A warning found in the beta-testing version of iOS 10.3 may mean the end of the road for some of the oldest and best-loved software available for the smartphone.
Apps and games from indie developers, like Ocarina and Great Lightsaber, are likely to be hardest hit by the move.
Scroll down for video
Updates planned for the Apple’s operating system could soon render some of your favourite apps obsolete
Tens of thousands of apps could be affected.
The introduction of increasingly powerful 64-bit processors has meant that programmers have to update older apps to be fully compatible.
Apple has been encouraging developers to make the adjustments necessary, but has maintained support for the older 32-bit software until now.

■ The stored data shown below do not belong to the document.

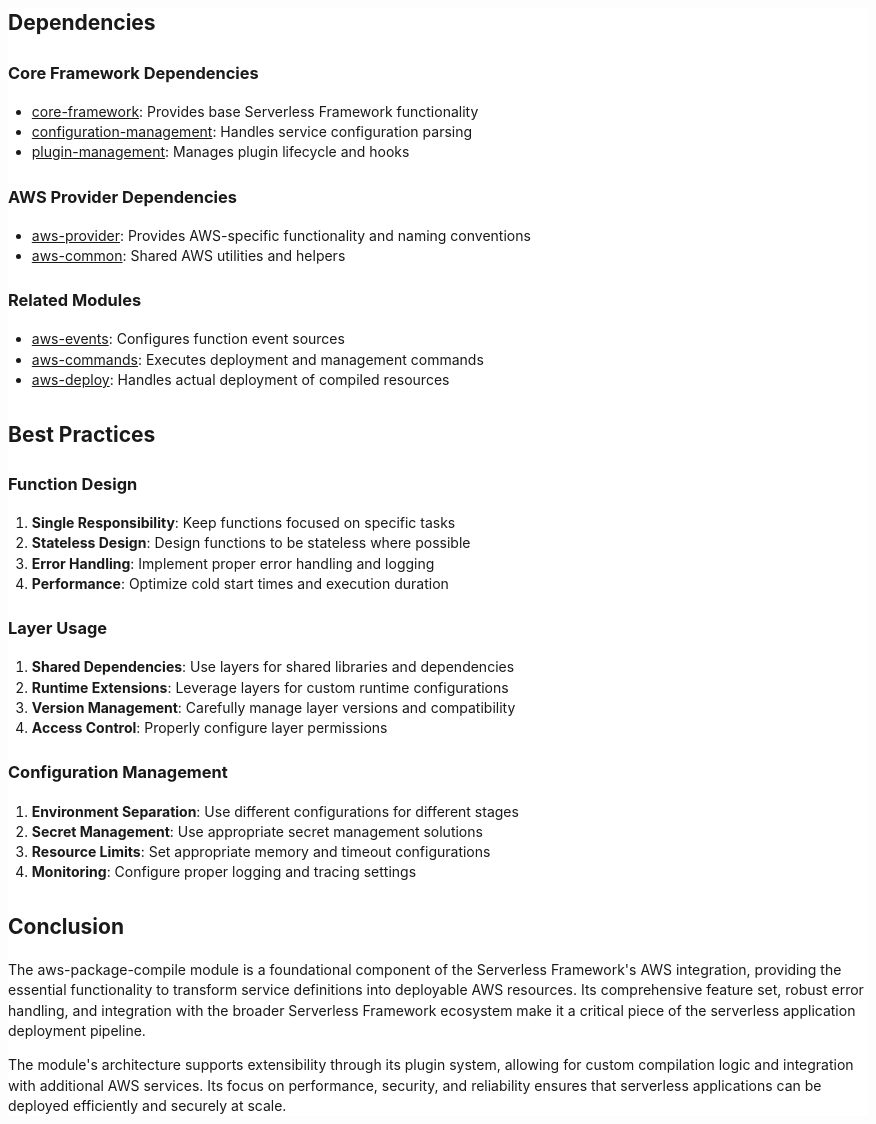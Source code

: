 ## Dependencies

### Core Framework Dependencies

- [core-framework](core-framework.md): Provides base Serverless Framework functionality
- [configuration-management](configuration-management.md): Handles service configuration parsing
- [plugin-management](plugin-management.md): Manages plugin lifecycle and hooks

### AWS Provider Dependencies

- [aws-provider](aws-provider.md): Provides AWS-specific functionality and naming conventions
- [aws-common](aws-common.md): Shared AWS utilities and helpers

### Related Modules

- [aws-events](aws-events.md): Configures function event sources
- [aws-commands](aws-commands.md): Executes deployment and management commands
- [aws-deploy](aws-deploy.md): Handles actual deployment of compiled resources

## Best Practices

### Function Design

1. **Single Responsibility**: Keep functions focused on specific tasks
2. **Stateless Design**: Design functions to be stateless where possible
3. **Error Handling**: Implement proper error handling and logging
4. **Performance**: Optimize cold start times and execution duration

### Layer Usage

1. **Shared Dependencies**: Use layers for shared libraries and dependencies
2. **Runtime Extensions**: Leverage layers for custom runtime configurations
3. **Version Management**: Carefully manage layer versions and compatibility
4. **Access Control**: Properly configure layer permissions

### Configuration Management

1. **Environment Separation**: Use different configurations for different stages
2. **Secret Management**: Use appropriate secret management solutions
3. **Resource Limits**: Set appropriate memory and timeout configurations
4. **Monitoring**: Configure proper logging and tracing settings

## Conclusion

The aws-package-compile module is a foundational component of the Serverless Framework's AWS integration, providing the essential functionality to transform service definitions into deployable AWS resources. Its comprehensive feature set, robust error handling, and integration with the broader Serverless Framework ecosystem make it a critical piece of the serverless application deployment pipeline.

The module's architecture supports extensibility through its plugin system, allowing for custom compilation logic and integration with additional AWS services. Its focus on performance, security, and reliability ensures that serverless applications can be deployed efficiently and securely at scale.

The previous version of the iPhone operating system warned 32-bit apps ‘may slow down your iPhone’.
But a new warning in the iOS 10.3 beta reads: ‘This app will not work with future versions of iOS. The developer of this app needs to update it to improve its compatability.’
The 64-bit infrastructure was brought in with the launch of iPhone 5s in September 2013.
Developers have been able to launch 64-bit apps since February 2015 and update existing apps since June 2015.
But Apple appears to be forcing the hands of software engineers who are yet to update their coding.
The finished version of iOS 10.3 is expected be released to the public in March or April 2017.
While the changes rolled out are unlikely to remove 32-bit support immediately, it seems likely it will be removed for the launch of iOS 11 at the latest.
One Twitter user has even predicted that ‘the App Store soon will be the greatest apps graveyard.’
In October 2016 Apple removed more than 47,000 apps, which had not received an update in the past two years or more, from the App Store.
That’s an increase of 238 per cent, according to Tech Crunch.
Apple has not previously rolled out new operating systems to its older devices so these are unlikely to be affected.
But consumers using compatible handsets and tablets will need to update their apps once they have installed iOS 11.